John Wilton-Ely observed that this image seems, at first glance, to resemble but in fact diverges significantly from a view by Vasi. In his Delle magnificenze di Roma antica e moderna, Vasi provides a dutiful, accurate image (below). In Piranesi’s view, the heavily-shaded rubble that crowds the bridge’s entrance and descends towards the river blurs the distinction between architecture and nature that is strictly maintained in Vasi’s bright and expansive view.
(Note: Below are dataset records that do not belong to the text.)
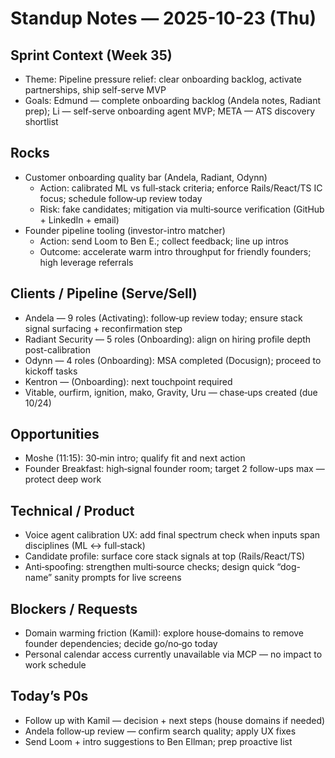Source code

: # Standup Notes — 2025-10-23 (Thu)

## Sprint Context (Week 35)
- Theme: Pipeline pressure relief: clear onboarding backlog, activate partnerships, ship self-serve MVP
- Goals: Edmund — complete onboarding backlog (Andela notes, Radiant prep); Li — self-serve onboarding agent MVP; META — ATS discovery shortlist

## Rocks
- Customer onboarding quality bar (Andela, Radiant, Odynn)
  - Action: calibrated ML vs full‑stack criteria; enforce Rails/React/TS IC focus; schedule follow‑up review today
  - Risk: fake candidates; mitigation via multi‑source verification (GitHub + LinkedIn + email)
- Founder pipeline tooling (investor-intro matcher)
  - Action: send Loom to Ben E.; collect feedback; line up intros
  - Outcome: accelerate warm intro throughput for friendly founders; high leverage referrals

## Clients / Pipeline (Serve/Sell)
- Andela — 9 roles (Activating): follow‑up review today; ensure stack signal surfacing + reconfirmation step
- Radiant Security — 5 roles (Onboarding): align on hiring profile depth post-calibration
- Odynn — 4 roles (Onboarding): MSA completed (Docusign); proceed to kickoff tasks
- Kentron — (Onboarding): next touchpoint required
- Vitable, ourfirm, ignition, mako, Gravity, Uru — chase‑ups created (due 10/24)

## Opportunities
- Moshe (11:15): 30‑min intro; qualify fit and next action
- Founder Breakfast: high‑signal founder room; target 2 follow-ups max — protect deep work

## Technical / Product
- Voice agent calibration UX: add final spectrum check when inputs span disciplines (ML ↔ full‑stack)
- Candidate profile: surface core stack signals at top (Rails/React/TS)
- Anti‑spoofing: strengthen multi‑source checks; design quick “dog-name” sanity prompts for live screens

## Blockers / Requests
- Domain warming friction (Kamil): explore house‑domains to remove founder dependencies; decide go/no‑go today
- Personal calendar access currently unavailable via MCP — no impact to work schedule

## Today’s P0s
- Follow up with Kamil — decision + next steps (house domains if needed)
- Andela follow‑up review — confirm search quality; apply UX fixes
- Send Loom + intro suggestions to Ben Ellman; prep proactive list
Piranesi’s view also differs in the visual and verbal presentation of detail—surface textures are distinguished and identified in his second and third annotations. “Where Vasi’s building is a picturesque encounter of little consequence,” according to Wilton-Ely, “Piranesi’s has become an eloquent symbol of Roman engineering genius” (1988, 36). As in Piranesi’s other views of bridges, his preferences for sunken viewpoints, imposing architectural spaces, and sharp diagonals are here on striking display. In this volume, the previous etching is also taken from a low vantage point that affords a view up into the arches of the Milvian Bridge and casts its length in sharp recession. In the fourth volume of the Antichità Romane, views of the Ponte Sant’Angelo, the Ponte Fabrizio, and the Ponte Ferrato share these visual features.

This view in particular, especially as compared to Vasi’s, indicates Piranesi’s creative approach to both the genres of the landscape view and the architectural study and the aesthetic categories of the picturesque and the sublime. The view of a landscape from an elevated position is often associated with social or political power. While Vasi’s view does convey the softness and delicacy of the picturesque, its vantage point also evokes this kind of power for both artist and viewer. Piranesi, though, blurs the boundaries between both nature and art on one hand and, on the other, the distinctions between the landscape view and the architectural study. He takes the low vantage point and sense of confinement associated with the picturesque in a new direction, harnessing its perspective in order to impose on his viewers the sublimity of Roman architecture, in all its magnificence and detail. (JB)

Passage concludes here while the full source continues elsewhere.